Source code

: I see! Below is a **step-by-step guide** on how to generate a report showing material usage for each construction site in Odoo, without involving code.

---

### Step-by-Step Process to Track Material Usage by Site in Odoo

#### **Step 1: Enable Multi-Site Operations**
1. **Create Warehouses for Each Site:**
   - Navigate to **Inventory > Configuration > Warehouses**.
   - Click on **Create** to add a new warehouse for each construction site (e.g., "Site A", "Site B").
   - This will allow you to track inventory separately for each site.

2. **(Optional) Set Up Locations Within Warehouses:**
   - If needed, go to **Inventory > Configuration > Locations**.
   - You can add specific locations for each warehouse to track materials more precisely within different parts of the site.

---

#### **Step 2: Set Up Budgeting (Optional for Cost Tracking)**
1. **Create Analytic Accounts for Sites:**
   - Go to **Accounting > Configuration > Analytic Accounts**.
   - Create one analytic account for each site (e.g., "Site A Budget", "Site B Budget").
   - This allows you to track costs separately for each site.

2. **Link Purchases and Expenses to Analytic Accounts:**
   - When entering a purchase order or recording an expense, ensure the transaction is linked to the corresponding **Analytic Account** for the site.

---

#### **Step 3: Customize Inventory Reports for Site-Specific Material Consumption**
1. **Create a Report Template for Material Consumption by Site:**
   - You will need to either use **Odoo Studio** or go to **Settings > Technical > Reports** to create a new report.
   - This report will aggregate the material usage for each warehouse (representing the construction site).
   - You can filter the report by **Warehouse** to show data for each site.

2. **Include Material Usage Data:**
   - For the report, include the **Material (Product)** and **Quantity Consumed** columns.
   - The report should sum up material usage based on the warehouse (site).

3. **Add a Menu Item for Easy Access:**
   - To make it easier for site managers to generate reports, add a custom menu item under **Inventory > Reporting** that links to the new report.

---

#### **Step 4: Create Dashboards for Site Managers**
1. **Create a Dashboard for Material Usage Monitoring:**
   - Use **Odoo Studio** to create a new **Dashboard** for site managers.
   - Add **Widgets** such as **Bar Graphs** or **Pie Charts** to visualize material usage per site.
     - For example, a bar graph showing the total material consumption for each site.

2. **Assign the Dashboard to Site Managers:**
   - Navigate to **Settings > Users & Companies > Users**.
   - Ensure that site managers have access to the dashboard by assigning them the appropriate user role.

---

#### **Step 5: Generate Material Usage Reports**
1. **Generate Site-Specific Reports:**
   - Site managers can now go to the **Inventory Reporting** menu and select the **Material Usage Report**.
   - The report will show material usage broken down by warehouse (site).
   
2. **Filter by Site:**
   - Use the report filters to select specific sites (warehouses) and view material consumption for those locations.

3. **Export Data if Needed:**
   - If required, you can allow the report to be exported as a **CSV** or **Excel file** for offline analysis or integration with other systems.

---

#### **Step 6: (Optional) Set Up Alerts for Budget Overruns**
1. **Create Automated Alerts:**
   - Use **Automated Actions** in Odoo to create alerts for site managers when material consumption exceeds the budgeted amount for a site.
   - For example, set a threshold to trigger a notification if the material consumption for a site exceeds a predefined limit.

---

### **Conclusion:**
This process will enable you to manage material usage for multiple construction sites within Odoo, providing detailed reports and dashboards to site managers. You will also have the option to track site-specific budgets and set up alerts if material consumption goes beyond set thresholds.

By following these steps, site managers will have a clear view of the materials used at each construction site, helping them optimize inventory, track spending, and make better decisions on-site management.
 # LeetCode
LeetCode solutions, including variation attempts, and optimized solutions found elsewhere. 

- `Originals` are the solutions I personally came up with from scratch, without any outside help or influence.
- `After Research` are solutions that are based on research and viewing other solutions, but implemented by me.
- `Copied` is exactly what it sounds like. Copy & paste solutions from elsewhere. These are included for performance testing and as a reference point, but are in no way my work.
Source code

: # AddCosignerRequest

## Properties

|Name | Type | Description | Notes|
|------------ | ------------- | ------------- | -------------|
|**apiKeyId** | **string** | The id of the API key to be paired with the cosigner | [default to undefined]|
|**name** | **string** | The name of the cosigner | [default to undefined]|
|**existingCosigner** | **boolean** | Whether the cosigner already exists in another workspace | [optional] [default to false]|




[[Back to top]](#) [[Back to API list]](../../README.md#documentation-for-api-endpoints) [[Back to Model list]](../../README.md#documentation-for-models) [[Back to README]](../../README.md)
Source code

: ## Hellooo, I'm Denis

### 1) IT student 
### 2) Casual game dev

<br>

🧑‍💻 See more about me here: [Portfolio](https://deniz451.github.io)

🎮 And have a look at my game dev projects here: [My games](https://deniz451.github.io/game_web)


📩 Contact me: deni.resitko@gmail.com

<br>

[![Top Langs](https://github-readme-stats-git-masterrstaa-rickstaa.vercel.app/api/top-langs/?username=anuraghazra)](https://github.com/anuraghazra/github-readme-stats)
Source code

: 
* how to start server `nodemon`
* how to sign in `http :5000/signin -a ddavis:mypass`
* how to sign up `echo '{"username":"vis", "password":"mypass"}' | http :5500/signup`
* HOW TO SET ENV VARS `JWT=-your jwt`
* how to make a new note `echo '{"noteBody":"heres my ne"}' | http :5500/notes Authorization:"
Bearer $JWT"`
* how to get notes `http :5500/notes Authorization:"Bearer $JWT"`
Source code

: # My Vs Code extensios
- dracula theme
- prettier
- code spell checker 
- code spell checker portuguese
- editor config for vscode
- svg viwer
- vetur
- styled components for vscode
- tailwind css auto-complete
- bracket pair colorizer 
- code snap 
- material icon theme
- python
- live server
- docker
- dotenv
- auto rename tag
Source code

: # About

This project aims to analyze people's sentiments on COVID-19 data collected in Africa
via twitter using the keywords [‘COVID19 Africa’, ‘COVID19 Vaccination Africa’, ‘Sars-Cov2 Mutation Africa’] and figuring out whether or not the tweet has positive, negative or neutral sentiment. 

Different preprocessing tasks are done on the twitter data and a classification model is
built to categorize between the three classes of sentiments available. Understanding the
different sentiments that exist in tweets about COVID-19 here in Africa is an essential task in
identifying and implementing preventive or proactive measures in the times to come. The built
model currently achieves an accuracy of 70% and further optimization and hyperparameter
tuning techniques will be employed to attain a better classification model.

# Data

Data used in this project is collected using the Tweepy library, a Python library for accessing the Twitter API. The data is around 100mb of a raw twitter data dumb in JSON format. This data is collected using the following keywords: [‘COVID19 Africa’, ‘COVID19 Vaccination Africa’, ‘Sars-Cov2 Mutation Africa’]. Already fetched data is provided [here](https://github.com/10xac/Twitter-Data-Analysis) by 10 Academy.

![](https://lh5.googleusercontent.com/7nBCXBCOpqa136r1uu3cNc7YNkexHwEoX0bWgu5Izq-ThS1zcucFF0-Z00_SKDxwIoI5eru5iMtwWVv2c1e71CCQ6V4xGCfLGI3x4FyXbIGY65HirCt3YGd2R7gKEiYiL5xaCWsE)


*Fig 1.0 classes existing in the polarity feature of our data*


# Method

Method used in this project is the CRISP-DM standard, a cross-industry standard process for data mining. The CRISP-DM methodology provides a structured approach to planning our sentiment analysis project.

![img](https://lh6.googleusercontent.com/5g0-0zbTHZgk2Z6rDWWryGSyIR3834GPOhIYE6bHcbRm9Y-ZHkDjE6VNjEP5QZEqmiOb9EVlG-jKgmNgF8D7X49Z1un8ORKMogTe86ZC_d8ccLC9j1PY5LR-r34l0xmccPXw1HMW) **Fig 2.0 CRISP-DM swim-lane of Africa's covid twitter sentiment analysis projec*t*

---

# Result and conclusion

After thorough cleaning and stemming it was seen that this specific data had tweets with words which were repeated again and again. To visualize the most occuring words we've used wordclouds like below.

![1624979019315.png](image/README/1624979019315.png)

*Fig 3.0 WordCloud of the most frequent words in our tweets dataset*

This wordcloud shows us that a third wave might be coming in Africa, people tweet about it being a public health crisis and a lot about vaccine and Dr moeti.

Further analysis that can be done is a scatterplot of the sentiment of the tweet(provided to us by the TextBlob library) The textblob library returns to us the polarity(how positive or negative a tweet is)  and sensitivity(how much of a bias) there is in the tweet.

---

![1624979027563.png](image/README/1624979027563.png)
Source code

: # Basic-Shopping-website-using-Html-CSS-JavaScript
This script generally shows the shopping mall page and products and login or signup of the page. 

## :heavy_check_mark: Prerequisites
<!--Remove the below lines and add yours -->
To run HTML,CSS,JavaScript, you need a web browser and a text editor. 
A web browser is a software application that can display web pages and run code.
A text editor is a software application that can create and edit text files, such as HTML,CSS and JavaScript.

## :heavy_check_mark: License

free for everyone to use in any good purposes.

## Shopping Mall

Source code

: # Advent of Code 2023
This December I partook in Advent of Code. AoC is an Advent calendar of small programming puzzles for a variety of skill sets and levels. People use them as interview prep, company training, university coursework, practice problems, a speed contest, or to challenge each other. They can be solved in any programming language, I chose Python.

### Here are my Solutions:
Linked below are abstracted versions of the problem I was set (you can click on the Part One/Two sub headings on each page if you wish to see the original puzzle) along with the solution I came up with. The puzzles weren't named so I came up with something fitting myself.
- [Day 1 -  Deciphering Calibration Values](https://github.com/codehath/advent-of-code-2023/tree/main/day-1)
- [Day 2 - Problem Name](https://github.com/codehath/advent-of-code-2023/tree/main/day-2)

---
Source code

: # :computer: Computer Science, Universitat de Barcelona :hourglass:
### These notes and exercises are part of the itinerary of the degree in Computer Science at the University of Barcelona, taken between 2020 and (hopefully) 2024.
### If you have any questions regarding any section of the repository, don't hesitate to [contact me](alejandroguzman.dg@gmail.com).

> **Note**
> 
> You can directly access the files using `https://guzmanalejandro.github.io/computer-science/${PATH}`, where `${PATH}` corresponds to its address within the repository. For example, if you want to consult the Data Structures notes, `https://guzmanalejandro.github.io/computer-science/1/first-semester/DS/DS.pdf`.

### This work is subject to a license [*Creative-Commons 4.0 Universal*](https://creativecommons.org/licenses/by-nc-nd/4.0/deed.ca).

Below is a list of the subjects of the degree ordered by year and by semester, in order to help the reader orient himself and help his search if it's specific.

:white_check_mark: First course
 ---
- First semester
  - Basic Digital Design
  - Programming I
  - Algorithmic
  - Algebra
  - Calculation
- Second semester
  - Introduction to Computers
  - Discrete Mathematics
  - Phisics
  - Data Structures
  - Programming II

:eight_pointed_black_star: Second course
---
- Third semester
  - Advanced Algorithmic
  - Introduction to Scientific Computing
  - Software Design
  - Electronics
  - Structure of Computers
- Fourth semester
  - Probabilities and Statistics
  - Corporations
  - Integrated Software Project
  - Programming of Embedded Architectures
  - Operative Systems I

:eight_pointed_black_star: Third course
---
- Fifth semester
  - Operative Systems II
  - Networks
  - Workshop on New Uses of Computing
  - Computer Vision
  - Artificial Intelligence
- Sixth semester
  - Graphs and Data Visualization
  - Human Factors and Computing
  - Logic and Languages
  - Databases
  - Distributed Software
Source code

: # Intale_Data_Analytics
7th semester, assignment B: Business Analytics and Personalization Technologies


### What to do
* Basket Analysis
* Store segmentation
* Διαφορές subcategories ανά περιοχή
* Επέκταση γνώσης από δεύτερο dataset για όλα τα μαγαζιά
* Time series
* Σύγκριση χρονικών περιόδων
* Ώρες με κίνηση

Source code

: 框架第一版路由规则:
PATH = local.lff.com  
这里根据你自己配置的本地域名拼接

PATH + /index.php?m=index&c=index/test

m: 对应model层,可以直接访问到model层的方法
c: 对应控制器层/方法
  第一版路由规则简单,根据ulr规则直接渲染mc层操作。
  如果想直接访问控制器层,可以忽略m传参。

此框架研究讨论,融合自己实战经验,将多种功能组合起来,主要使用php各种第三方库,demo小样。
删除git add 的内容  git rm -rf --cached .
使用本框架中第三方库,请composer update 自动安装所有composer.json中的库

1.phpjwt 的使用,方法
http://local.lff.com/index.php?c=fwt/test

▶ _Activity_
Among the lines above, find those that contain the word "semester" and copy them.

▶ _Answer section_
> You can directly access the files using `https://guzmanalejandro.github.io/computer-science/${PATH}`, where `${PATH}` corresponds to its address within the repository. For example, if you want to consult the Data Structures notes, `https://guzmanalejandro.github.io/computer-science/1/first-semester/DS/DS.pdf`.
Below is a list of the subjects of the degree ordered by year and by semester, in order to help the reader orient himself and help his search if it's specific.
- First semester
- Second semester
- Third semester
- Fourth semester
- Fifth semester
- Sixth semester
7th semester, assignment B: Business Analytics and Personalization Technologies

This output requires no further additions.